Sunday, 13 September 2020

The World's largest digital camera.

 




Crews at the Department of Energy’s SLAC National Accelerator Laboratory have taken the first 3,200-megapixel digital photos – the largest ever taken in a single shot – with an extraordinary array of imaging sensors that will become the heart and soul of the future camera of Vera C. Rubin Observatory.


The images are so large that it would take 378 4K ultra-high-definition TV screens to display one of them in full size, and their resolution is so high that you could see a golf ball from about 15 miles away. These and other properties will soon drive unprecedented astrophysical research.


The complete focal plane of the future LSST Camera is more than 2 feet wide, by capturing light and converting it into electrical signals that produce digital images.


Now that the team at the Observatory has confirmed the focal plane is working, it will be placed inside a cryostat—the plane needs to be kept at -150 °F to function. The cryostat, in turn, will be inserted into the main camera body.


Camera contains 189 individual sensors, or charge-coupled devices (CCDs), that each bring 16 megapixels to the table – about the same number as the imaging sensors of most modern digital cameras.
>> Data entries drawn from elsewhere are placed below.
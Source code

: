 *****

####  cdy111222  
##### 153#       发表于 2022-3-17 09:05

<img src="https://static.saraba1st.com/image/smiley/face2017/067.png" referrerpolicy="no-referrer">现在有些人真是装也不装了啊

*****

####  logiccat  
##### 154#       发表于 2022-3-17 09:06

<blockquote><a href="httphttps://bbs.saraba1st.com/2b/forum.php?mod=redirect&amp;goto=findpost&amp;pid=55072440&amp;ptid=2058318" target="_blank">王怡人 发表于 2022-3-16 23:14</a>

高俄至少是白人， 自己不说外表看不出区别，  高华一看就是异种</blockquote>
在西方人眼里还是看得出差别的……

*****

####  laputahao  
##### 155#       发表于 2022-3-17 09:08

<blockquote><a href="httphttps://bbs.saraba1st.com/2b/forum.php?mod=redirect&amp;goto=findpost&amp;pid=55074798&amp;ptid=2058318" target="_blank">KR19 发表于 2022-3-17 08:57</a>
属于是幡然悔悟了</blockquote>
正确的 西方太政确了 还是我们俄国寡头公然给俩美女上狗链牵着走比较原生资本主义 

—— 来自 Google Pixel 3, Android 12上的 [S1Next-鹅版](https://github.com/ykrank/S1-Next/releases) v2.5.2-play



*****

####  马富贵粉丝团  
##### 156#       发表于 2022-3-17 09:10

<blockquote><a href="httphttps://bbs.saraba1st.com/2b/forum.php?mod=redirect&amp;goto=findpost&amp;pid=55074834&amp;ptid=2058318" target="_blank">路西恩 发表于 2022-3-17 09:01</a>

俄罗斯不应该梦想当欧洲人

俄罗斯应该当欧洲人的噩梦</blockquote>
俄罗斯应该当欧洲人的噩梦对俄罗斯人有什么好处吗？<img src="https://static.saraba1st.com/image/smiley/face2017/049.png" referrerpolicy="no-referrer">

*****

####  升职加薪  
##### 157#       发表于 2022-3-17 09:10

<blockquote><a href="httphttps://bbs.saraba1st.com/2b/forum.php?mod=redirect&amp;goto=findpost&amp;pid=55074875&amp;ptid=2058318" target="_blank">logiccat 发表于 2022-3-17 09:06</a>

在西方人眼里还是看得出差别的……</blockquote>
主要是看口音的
Individual imaging sensors and supporting electronics of the LSST Camera’s focal plane are packaged into units, called “rafts.” There are two different types of units: 21 square rafts (center), each containing nine sensors, will produce the images for Rubin Observatory’s science program. An additional four specialty rafts (left) with only three sensors each will be used for camera focusing and synchronizing the telescope with Earth’s rotation.


The focal plane has some truly extraordinary properties. Not only does it contain a whopping 3.2 billion pixels, but its pixels are also very small – about 10 microns wide – and the focal plane itself is extremely flat, varying by no more than a tenth of the width of a human hair. This allows the camera to produce sharp images in very high resolution. At more than 2 feet wide, the focal plane is enormous compared to the 1.4-inch-wide imaging sensor of a full-frame consumer camera and large enough to capture a portion of the sky about the size of 40 full moons.


Next, the sensor array will be integrated into the world’s largest digital camera, currently under construction at SLAC. Once installed at Rubin Observatory in Chile, the camera will produce panoramic images of the complete Southern sky – one panorama every few nights for 10 years.


 Using the LSST Camera, the observatory will create the largest astronomical movie of all time and shed light on some of the biggest mysteries of the universe, including dark matter and dark energy.

The completion of the LSST Camera focal plane and its successful tests is a huge victory by the camera team that will enable Rubin Observatory to deliver next-generation astronomical science.


The camera will explore cosmic mysteries  of Space and Time.